From the first line to the last, reproduce the records exactly.

[Given entries — start]

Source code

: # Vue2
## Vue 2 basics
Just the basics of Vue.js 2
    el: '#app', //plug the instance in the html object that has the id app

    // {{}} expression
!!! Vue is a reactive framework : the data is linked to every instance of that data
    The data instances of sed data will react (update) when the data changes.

[Given entries — finish]

■ Solution for this problem
Source code

: # Vue2
## Vue 2 basics
Just the basics of Vue.js 2
    el: '#app', //plug the instance in the html object that has the id app

    // {{}} expression
!!! Vue is a reactive framework : the data is linked to every instance of that data
    The data instances of sed data will react (update) when the data changes.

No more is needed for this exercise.